### [YOUR INSTRUCTIONS]
Each entry must be duplicated precisely, with nothing left out.

::: DATA UNDER STUDY

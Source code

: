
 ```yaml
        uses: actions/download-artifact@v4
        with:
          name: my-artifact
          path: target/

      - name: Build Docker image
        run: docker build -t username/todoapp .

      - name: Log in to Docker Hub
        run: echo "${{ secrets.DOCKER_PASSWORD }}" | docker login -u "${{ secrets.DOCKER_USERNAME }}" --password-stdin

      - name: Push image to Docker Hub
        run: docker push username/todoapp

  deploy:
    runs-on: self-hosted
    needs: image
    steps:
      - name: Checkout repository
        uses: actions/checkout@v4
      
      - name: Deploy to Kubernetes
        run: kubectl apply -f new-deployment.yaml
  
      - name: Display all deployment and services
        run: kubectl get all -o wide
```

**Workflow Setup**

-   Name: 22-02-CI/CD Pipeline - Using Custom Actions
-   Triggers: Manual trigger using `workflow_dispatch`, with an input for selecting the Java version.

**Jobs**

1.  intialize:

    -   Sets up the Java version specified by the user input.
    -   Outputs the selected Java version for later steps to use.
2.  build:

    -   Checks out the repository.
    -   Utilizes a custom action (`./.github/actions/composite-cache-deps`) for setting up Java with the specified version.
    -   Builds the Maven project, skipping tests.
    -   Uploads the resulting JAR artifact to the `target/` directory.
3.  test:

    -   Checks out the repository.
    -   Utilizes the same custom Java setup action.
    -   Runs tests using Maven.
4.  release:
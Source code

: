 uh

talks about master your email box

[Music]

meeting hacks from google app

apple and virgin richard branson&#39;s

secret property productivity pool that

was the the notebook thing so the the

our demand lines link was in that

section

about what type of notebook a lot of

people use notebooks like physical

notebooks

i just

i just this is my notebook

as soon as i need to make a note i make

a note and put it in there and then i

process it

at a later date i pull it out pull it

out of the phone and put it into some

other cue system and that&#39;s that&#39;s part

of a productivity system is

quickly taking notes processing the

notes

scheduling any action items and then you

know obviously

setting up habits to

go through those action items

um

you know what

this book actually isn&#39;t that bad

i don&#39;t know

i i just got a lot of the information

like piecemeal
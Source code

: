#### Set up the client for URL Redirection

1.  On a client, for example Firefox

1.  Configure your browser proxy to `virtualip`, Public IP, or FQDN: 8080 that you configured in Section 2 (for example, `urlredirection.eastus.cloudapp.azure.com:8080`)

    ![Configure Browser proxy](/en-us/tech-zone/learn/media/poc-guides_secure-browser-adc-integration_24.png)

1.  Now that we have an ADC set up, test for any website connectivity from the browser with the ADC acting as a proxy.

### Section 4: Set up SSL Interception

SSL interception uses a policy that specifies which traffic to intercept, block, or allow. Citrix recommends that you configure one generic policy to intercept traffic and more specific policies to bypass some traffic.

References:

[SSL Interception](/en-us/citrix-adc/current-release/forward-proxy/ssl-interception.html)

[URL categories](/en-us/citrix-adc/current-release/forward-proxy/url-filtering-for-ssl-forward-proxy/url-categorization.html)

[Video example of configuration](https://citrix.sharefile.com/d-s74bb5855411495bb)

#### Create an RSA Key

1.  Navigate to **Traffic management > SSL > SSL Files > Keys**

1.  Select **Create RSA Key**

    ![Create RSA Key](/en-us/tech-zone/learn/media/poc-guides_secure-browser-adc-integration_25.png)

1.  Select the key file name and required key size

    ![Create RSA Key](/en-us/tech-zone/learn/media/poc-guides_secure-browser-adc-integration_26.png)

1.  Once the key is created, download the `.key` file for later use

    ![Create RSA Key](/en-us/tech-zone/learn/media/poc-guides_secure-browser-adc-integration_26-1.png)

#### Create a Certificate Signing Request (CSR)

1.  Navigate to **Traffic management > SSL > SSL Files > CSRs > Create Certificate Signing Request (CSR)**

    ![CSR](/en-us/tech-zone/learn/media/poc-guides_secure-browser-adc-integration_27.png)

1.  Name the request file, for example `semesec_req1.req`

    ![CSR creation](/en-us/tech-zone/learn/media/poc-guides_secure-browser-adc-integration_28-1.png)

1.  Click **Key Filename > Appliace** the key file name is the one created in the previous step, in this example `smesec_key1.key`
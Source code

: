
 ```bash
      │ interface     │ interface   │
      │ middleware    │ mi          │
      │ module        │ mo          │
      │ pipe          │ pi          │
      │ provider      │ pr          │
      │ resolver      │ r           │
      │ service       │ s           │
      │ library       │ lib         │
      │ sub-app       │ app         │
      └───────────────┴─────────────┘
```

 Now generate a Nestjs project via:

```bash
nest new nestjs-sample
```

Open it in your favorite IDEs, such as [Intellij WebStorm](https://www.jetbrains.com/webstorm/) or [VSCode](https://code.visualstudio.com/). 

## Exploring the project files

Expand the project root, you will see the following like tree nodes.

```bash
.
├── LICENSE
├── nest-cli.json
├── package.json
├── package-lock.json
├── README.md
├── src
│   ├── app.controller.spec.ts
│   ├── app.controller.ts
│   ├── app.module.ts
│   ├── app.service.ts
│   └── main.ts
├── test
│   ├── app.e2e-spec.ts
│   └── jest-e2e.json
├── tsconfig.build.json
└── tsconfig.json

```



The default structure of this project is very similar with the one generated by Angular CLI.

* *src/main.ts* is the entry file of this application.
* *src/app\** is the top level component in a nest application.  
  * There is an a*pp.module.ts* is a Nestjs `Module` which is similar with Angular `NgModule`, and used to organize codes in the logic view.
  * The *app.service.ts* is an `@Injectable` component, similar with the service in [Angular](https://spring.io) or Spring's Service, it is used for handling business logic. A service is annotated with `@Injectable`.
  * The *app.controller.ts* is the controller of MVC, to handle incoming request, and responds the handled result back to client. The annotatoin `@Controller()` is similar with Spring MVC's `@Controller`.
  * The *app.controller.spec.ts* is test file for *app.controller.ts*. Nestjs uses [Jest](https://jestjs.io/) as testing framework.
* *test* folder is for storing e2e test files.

::::::

### [ANSWER TO THIS PROBLEM]
Source code

:
 ```yaml
        uses: actions/download-artifact@v4
        with:
          name: my-artifact
          path: target/

      - name: Build Docker image
        run: docker build -t username/todoapp .

      - name: Log in to Docker Hub
        run: echo "${{ secrets.DOCKER_PASSWORD }}" | docker login -u "${{ secrets.DOCKER_USERNAME }}" --password-stdin

      - name: Push image to Docker Hub
        run: docker push username/todoapp

  deploy:
    runs-on: self-hosted
    needs: image
    steps:
      - name: Checkout repository
        uses: actions/checkout@v4
      
      - name: Deploy to Kubernetes
        run: kubectl apply -f new-deployment.yaml
  
      - name: Display all deployment and services
        run: kubectl get all -o wide
```

**Workflow Setup**

-   Name: 22-02-CI/CD Pipeline - Using Custom Actions
-   Triggers: Manual trigger using `workflow_dispatch`, with an input for selecting the Java version.

**Jobs**

1.  intialize:

    -   Sets up the Java version specified by the user input.
    -   Outputs the selected Java version for later steps to use.
2.  build:

    -   Checks out the repository.
    -   Utilizes a custom action (`./.github/actions/composite-cache-deps`) for setting up Java with the specified version.
    -   Builds the Maven project, skipping tests.
    -   Uploads the resulting JAR artifact to the `target/` directory.
3.  test:

    -   Checks out the repository.
    -   Utilizes the same custom Java setup action.
    -   Runs tests using Maven.
4.  release:
Source code

: uh

talks about master your email box

[Music]

meeting hacks from google app

apple and virgin richard branson&#39;s

secret property productivity pool that

was the the notebook thing so the the

our demand lines link was in that

section

about what type of notebook a lot of

people use notebooks like physical

notebooks

i just

i just this is my notebook

as soon as i need to make a note i make

a note and put it in there and then i

process it

at a later date i pull it out pull it

out of the phone and put it into some

other cue system and that&#39;s that&#39;s part

of a productivity system is

quickly taking notes processing the

notes

scheduling any action items and then you

know obviously

setting up habits to

go through those action items

um

you know what

this book actually isn&#39;t that bad

i don&#39;t know

i i just got a lot of the information

like piecemeal
Source code

:#### Set up the client for URL Redirection

1.  On a client, for example Firefox

1.  Configure your browser proxy to `virtualip`, Public IP, or FQDN: 8080 that you configured in Section 2 (for example, `urlredirection.eastus.cloudapp.azure.com:8080`)

    ![Configure Browser proxy](/en-us/tech-zone/learn/media/poc-guides_secure-browser-adc-integration_24.png)

1.  Now that we have an ADC set up, test for any website connectivity from the browser with the ADC acting as a proxy.

### Section 4: Set up SSL Interception

SSL interception uses a policy that specifies which traffic to intercept, block, or allow. Citrix recommends that you configure one generic policy to intercept traffic and more specific policies to bypass some traffic.

References:

[SSL Interception](/en-us/citrix-adc/current-release/forward-proxy/ssl-interception.html)

[URL categories](/en-us/citrix-adc/current-release/forward-proxy/url-filtering-for-ssl-forward-proxy/url-categorization.html)

[Video example of configuration](https://citrix.sharefile.com/d-s74bb5855411495bb)

#### Create an RSA Key

1.  Navigate to **Traffic management > SSL > SSL Files > Keys**

1.  Select **Create RSA Key**

    ![Create RSA Key](/en-us/tech-zone/learn/media/poc-guides_secure-browser-adc-integration_25.png)

1.  Select the key file name and required key size

    ![Create RSA Key](/en-us/tech-zone/learn/media/poc-guides_secure-browser-adc-integration_26.png)

1.  Once the key is created, download the `.key` file for later use

    ![Create RSA Key](/en-us/tech-zone/learn/media/poc-guides_secure-browser-adc-integration_26-1.png)

#### Create a Certificate Signing Request (CSR)

1.  Navigate to **Traffic management > SSL > SSL Files > CSRs > Create Certificate Signing Request (CSR)**

    ![CSR](/en-us/tech-zone/learn/media/poc-guides_secure-browser-adc-integration_27.png)

1.  Name the request file, for example `semesec_req1.req`

    ![CSR creation](/en-us/tech-zone/learn/media/poc-guides_secure-browser-adc-integration_28-1.png)

1.  Click **Key Filename > Appliace** the key file name is the one created in the previous step, in this example `smesec_key1.key`
Source code

:
 ```bash
      │ interface     │ interface   │
      │ middleware    │ mi          │
      │ module        │ mo          │
      │ pipe          │ pi          │
      │ provider      │ pr          │
      │ resolver      │ r           │
      │ service       │ s           │
      │ library       │ lib         │
      │ sub-app       │ app         │
      └───────────────┴─────────────┘
```

 Now generate a Nestjs project via:

```bash
nest new nestjs-sample
```

Open it in your favorite IDEs, such as [Intellij WebStorm](https://www.jetbrains.com/webstorm/) or [VSCode](https://code.visualstudio.com/). 

## Exploring the project files

Expand the project root, you will see the following like tree nodes.

```bash
.
├── LICENSE
├── nest-cli.json
├── package.json
├── package-lock.json
├── README.md
├── src
│   ├── app.controller.spec.ts
│   ├── app.controller.ts
│   ├── app.module.ts
│   ├── app.service.ts
│   └── main.ts
├── test
│   ├── app.e2e-spec.ts
│   └── jest-e2e.json
├── tsconfig.build.json
└── tsconfig.json

```



The default structure of this project is very similar with the one generated by Angular CLI.

* *src/main.ts* is the entry file of this application.
* *src/app\** is the top level component in a nest application.  
  * There is an a*pp.module.ts* is a Nestjs `Module` which is similar with Angular `NgModule`, and used to organize codes in the logic view.
  * The *app.service.ts* is an `@Injectable` component, similar with the service in [Angular](https://spring.io) or Spring's Service, it is used for handling business logic. A service is annotated with `@Injectable`.
  * The *app.controller.ts* is the controller of MVC, to handle incoming request, and responds the handled result back to client. The annotatoin `@Controller()` is similar with Spring MVC's `@Controller`.
  * The *app.controller.spec.ts* is test file for *app.controller.ts*. Nestjs uses [Jest](https://jestjs.io/) as testing framework.
* *test* folder is for storing e2e test files.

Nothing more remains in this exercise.